• The task:
Produce as output only the lines below starting at the line with "of cyber attacks." and continuing through the line with "types of data.", each one exactly as written.

(Saved entries)

····················

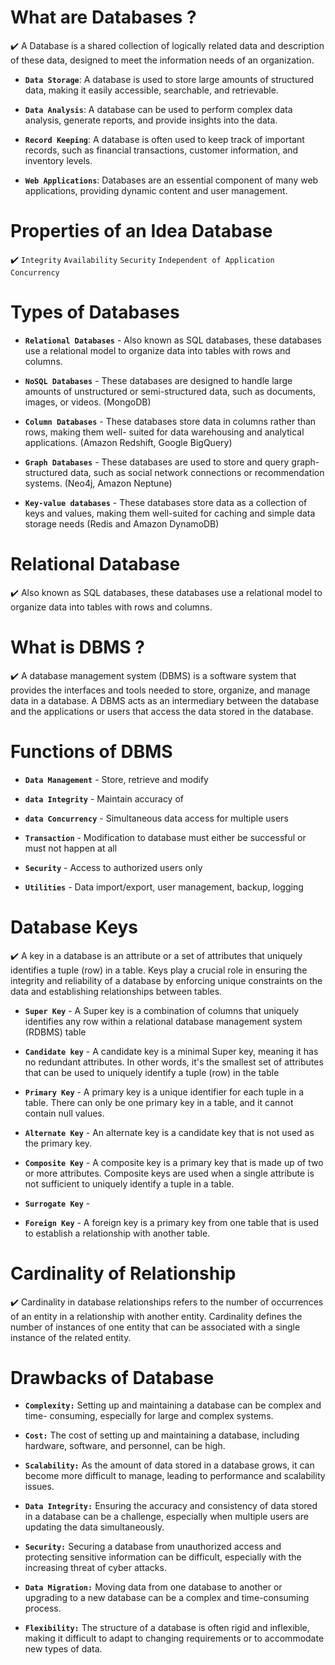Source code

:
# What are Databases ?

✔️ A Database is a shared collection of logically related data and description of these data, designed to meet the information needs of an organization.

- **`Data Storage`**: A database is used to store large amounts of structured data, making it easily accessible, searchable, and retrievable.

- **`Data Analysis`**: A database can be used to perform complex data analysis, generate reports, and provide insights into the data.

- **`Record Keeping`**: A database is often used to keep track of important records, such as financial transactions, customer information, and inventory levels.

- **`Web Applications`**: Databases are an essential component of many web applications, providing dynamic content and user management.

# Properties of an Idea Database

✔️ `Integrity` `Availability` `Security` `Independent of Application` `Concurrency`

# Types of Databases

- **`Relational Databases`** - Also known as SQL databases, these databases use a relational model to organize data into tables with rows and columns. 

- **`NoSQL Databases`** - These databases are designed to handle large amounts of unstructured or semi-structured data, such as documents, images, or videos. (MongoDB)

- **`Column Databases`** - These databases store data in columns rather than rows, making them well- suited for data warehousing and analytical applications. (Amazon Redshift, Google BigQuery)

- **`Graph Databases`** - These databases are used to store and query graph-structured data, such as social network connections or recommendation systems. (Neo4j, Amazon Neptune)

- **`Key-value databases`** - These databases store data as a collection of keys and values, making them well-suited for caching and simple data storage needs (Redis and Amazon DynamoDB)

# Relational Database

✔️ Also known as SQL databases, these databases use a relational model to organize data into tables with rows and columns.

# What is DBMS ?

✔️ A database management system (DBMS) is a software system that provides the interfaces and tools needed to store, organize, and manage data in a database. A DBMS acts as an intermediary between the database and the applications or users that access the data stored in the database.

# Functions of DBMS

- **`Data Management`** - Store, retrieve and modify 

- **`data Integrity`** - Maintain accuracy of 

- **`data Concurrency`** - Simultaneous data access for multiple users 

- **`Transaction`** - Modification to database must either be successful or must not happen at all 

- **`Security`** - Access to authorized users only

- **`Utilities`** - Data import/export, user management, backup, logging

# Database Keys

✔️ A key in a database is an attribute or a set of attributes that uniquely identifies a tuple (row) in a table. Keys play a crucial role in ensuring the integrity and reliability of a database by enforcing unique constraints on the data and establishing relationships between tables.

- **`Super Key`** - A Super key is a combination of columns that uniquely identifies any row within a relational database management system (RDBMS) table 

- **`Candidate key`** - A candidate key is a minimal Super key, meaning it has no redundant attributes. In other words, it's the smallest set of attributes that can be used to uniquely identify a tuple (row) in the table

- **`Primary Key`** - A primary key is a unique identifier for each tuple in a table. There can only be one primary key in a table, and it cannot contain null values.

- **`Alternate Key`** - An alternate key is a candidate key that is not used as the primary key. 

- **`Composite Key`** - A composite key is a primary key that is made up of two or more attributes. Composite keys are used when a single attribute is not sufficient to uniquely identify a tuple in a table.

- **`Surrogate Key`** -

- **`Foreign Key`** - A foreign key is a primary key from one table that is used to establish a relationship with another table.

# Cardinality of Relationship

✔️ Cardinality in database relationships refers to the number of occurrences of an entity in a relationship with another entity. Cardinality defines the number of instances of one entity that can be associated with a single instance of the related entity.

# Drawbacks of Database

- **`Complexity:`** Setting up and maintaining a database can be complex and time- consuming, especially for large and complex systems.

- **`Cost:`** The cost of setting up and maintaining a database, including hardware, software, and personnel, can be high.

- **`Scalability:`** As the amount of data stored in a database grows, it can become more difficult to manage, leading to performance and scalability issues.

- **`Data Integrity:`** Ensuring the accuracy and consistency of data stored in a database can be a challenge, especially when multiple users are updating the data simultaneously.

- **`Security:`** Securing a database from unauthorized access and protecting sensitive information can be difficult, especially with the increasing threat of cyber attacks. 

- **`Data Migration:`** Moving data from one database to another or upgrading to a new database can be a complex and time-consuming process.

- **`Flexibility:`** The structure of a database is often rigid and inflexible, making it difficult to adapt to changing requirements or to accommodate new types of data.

····················

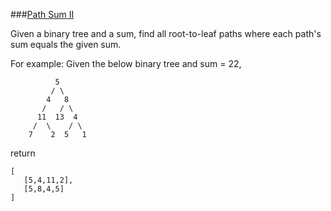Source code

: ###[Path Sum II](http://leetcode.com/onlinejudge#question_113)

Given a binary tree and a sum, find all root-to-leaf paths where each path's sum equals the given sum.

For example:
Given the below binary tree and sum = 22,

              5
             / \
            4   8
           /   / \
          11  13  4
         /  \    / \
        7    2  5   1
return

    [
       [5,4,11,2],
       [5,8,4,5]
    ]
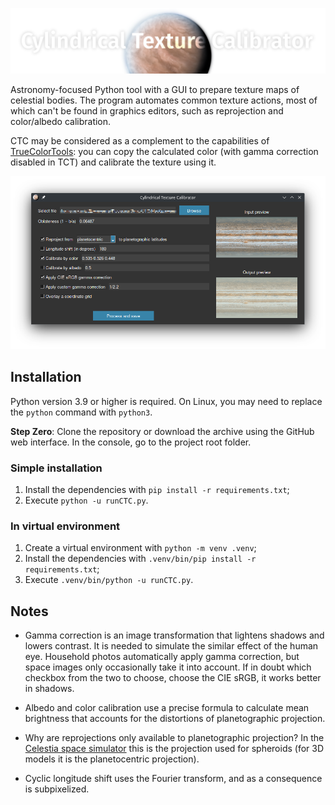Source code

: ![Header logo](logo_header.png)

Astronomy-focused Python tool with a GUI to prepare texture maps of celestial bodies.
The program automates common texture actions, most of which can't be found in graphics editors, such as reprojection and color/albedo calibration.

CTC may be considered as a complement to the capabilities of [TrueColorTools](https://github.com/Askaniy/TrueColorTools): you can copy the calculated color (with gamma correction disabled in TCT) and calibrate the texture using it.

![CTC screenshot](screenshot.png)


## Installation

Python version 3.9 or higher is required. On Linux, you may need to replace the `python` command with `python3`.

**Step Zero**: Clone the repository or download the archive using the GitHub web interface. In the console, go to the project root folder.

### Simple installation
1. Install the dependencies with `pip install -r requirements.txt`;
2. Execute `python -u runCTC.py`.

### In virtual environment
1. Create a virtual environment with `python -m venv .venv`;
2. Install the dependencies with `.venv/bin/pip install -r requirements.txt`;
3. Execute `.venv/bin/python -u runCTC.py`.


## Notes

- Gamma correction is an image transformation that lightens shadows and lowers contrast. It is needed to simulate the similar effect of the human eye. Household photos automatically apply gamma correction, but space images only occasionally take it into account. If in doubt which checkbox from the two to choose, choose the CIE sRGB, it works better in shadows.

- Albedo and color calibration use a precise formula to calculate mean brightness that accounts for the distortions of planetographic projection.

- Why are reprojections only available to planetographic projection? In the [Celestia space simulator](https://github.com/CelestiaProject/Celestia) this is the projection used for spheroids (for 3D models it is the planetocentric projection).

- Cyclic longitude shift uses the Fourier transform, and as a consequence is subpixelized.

····················

• Response to this task:
- **`Security:`** Securing a database from unauthorized access and protecting sensitive information can be difficult, especially with the increasing threat of cyber attacks. 

- **`Data Migration:`** Moving data from one database to another or upgrading to a new database can be a complex and time-consuming process.

- **`Flexibility:`** The structure of a database is often rigid and inflexible, making it difficult to adapt to changing requirements or to accommodate new types of data.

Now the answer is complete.